Simulação computacional visando a produção de novos polímeros molecularmente impressos para análises clínicas e forenses

Abstract

Polímeros molecularmente impressos (MIPs) são soluções promissoras para a detecção de analitos devido à sua capacidade de mimetizar interações antígeno-anticorpo, além de serem acessíveis e versáteis em diversas condições de síntese. Esta tese objetivou desenvolver MIPs teóricos para o antígeno prostático específico (PSA) e o opioide fentanil. Diante da crescente incidência de câncer de próstata, métodos para monitorar precocemente o PSA são essenciais. Além disso, a crise dos opioides, principalmente nos EUA e Canadá, destaca a urgência na detecção eficaz de fentanil. No entanto, embora os MIPs sejam materiais estáveis, seletivos e sensíveis, a síntese desses materiais, especialmente para proteínas, apresenta desafios significativos, como a diminuição da seletividade. Como resultado desta tese, foi desenvolvido o Algoritmo de Ligação Molecular para Mapeamento de Superfície (MBASM), capaz de gerar complexos entre analitos e monômeros. A validação do MBASM + DFT demonstrou alta eficácia em comparação com o GFN2-xTB e o método Quantum Cluster Growth no CREST, otimizando as interações. Além disso, foram realizadas análises estruturais, propriedades de cargas (Hirshfeld), QTAIM, análise de orbitais moleculares, obtenção da energia de ligação e, para avaliar a força das interações moleculares, foram aplicadas análises de correlação de Spearman e testes de significância com bootstrap. Os monômeros funcionais promissores identificados incluem ácido itacônico, ácido 4-imidazoleacrílico e ácido metacrílico para PSA, e ácido metacrílico para fentanil. Em ambos os casos, o 1,4-divinilbenzeno foi recomendado como o monômero estrutural ideal.

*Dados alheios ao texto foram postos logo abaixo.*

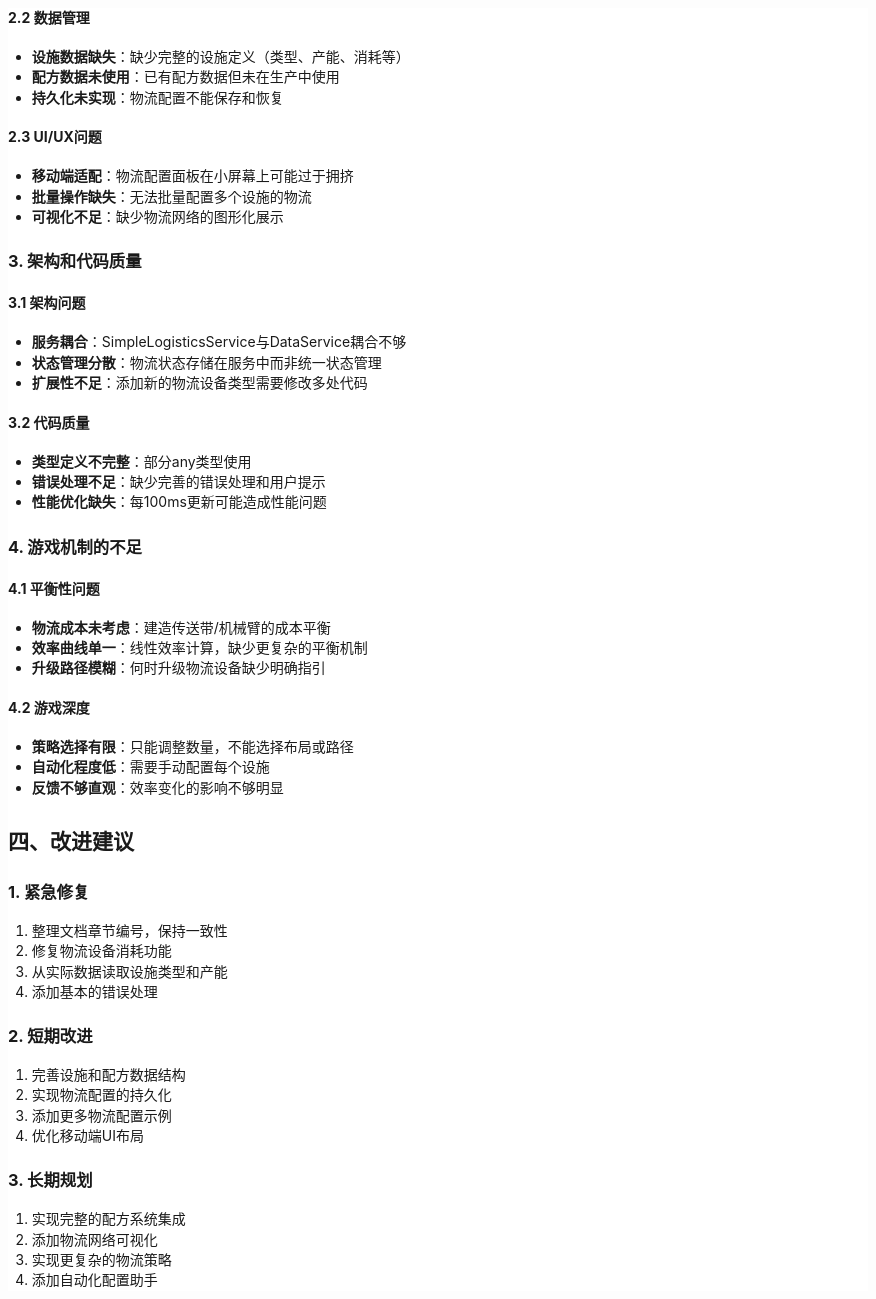 #### 2.2 数据管理
- **设施数据缺失**：缺少完整的设施定义（类型、产能、消耗等）
- **配方数据未使用**：已有配方数据但未在生产中使用
- **持久化未实现**：物流配置不能保存和恢复

#### 2.3 UI/UX问题
- **移动端适配**：物流配置面板在小屏幕上可能过于拥挤
- **批量操作缺失**：无法批量配置多个设施的物流
- **可视化不足**：缺少物流网络的图形化展示

### 3. 架构和代码质量

#### 3.1 架构问题
- **服务耦合**：SimpleLogisticsService与DataService耦合不够
- **状态管理分散**：物流状态存储在服务中而非统一状态管理
- **扩展性不足**：添加新的物流设备类型需要修改多处代码

#### 3.2 代码质量
- **类型定义不完整**：部分any类型使用
- **错误处理不足**：缺少完善的错误处理和用户提示
- **性能优化缺失**：每100ms更新可能造成性能问题

### 4. 游戏机制的不足

#### 4.1 平衡性问题
- **物流成本未考虑**：建造传送带/机械臂的成本平衡
- **效率曲线单一**：线性效率计算，缺少更复杂的平衡机制
- **升级路径模糊**：何时升级物流设备缺少明确指引

#### 4.2 游戏深度
- **策略选择有限**：只能调整数量，不能选择布局或路径
- **自动化程度低**：需要手动配置每个设施
- **反馈不够直观**：效率变化的影响不够明显

## 四、改进建议

### 1. 紧急修复
1. 整理文档章节编号，保持一致性
2. 修复物流设备消耗功能
3. 从实际数据读取设施类型和产能
4. 添加基本的错误处理

### 2. 短期改进
1. 完善设施和配方数据结构
2. 实现物流配置的持久化
3. 添加更多物流配置示例
4. 优化移动端UI布局

### 3. 长期规划
1. 实现完整的配方系统集成
2. 添加物流网络可视化
3. 实现更复杂的物流策略
4. 添加自动化配置助手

Molecularly imprinted polymers (MIPs) are promising solutions for analyte detection due to their ability to mimic antigen-antibody interactions, as well as being accessible and versatile under various synthesis conditions. This thesis aimed to develop theoretical MIPs for prostate-specific antigen (PSA) and the opioid fentanyl. Given the rising incidence of prostate cancer, methods for early monitoring of PSA are essential. Additionally, the opioid crisis, particularly in the USA and Canada, highlights the urgency for effective fentanyl detection. However, although MIPs are stable, selective, and sensitive materials, the synthesis of these materials, especially for proteins, presents significant challenges, such as reduced selectivity. As a result of this thesis, the Molecular Binding Algorithm for Surface Mapping (MBASM) was developed, capable of generating complexes between analytes and monomers. The validation of MBASM + DFT demonstrated high efficiency compared to GFN2-xTB and the Quantum Cluster Growth method in CREST, optimizing the interactions. Additionally, structural analyses, charge properties (Hirshfeld), QTAIM, molecular orbital analysis, and binding energy calculations were performed. To assess the strength of molecular interactions, Spearman correlation analyses and significance tests with bootstrap were applied. The promising functional monomers identified include itaconic acid, 4-imidazoleacrylic acid, and methacrylic acid for PSA, and methacrylic acid for fentanyl. In both cases, 1,4-divinylbenzene was recommended as the ideal structural monomer.